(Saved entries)

________________________________________

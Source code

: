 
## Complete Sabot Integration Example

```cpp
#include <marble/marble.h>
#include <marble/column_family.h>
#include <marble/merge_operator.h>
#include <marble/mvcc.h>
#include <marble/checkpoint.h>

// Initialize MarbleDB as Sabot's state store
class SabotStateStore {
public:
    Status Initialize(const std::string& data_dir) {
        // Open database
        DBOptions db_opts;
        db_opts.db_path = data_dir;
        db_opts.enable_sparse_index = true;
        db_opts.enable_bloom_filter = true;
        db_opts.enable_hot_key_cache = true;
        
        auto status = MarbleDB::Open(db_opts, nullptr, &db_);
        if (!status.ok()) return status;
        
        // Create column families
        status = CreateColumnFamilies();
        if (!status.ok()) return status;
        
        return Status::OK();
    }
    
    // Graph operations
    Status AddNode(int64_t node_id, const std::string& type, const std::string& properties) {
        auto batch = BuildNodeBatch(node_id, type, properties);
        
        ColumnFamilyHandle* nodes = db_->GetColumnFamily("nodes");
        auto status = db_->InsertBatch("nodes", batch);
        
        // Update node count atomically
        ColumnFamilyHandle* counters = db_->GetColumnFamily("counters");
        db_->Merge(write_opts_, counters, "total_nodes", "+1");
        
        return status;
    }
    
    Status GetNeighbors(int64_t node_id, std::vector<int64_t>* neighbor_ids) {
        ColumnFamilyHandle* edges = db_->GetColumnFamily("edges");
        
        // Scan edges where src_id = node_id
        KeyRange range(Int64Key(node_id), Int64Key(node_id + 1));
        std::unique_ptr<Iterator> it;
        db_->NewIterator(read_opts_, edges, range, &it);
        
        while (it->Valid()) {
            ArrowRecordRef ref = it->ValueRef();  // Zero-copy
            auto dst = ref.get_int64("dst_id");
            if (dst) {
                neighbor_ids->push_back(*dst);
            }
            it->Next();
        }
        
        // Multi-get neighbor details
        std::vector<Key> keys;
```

________________________________________

YOUR OBJECTIVE →
Return each line of the data above verbatim.

RESPONSE →
Source code

: 
## Complete Sabot Integration Example

```cpp
#include <marble/marble.h>
#include <marble/column_family.h>
#include <marble/merge_operator.h>
#include <marble/mvcc.h>
#include <marble/checkpoint.h>

// Initialize MarbleDB as Sabot's state store
class SabotStateStore {
public:
    Status Initialize(const std::string& data_dir) {
        // Open database
        DBOptions db_opts;
        db_opts.db_path = data_dir;
        db_opts.enable_sparse_index = true;
        db_opts.enable_bloom_filter = true;
        db_opts.enable_hot_key_cache = true;
        
        auto status = MarbleDB::Open(db_opts, nullptr, &db_);
        if (!status.ok()) return status;
        
        // Create column families
        status = CreateColumnFamilies();
        if (!status.ok()) return status;
        
        return Status::OK();
    }
    
    // Graph operations
    Status AddNode(int64_t node_id, const std::string& type, const std::string& properties) {
        auto batch = BuildNodeBatch(node_id, type, properties);
        
        ColumnFamilyHandle* nodes = db_->GetColumnFamily("nodes");
        auto status = db_->InsertBatch("nodes", batch);
        
        // Update node count atomically
        ColumnFamilyHandle* counters = db_->GetColumnFamily("counters");
        db_->Merge(write_opts_, counters, "total_nodes", "+1");
        
        return status;
    }
    
    Status GetNeighbors(int64_t node_id, std::vector<int64_t>* neighbor_ids) {
        ColumnFamilyHandle* edges = db_->GetColumnFamily("edges");
        
        // Scan edges where src_id = node_id
        KeyRange range(Int64Key(node_id), Int64Key(node_id + 1));
        std::unique_ptr<Iterator> it;
        db_->NewIterator(read_opts_, edges, range, &it);
        
        while (it->Valid()) {
            ArrowRecordRef ref = it->ValueRef();  // Zero-copy
            auto dst = ref.get_int64("dst_id");
            if (dst) {
                neighbor_ids->push_back(*dst);
            }
            it->Next();
        }
        
        // Multi-get neighbor details
        std::vector<Key> keys;
```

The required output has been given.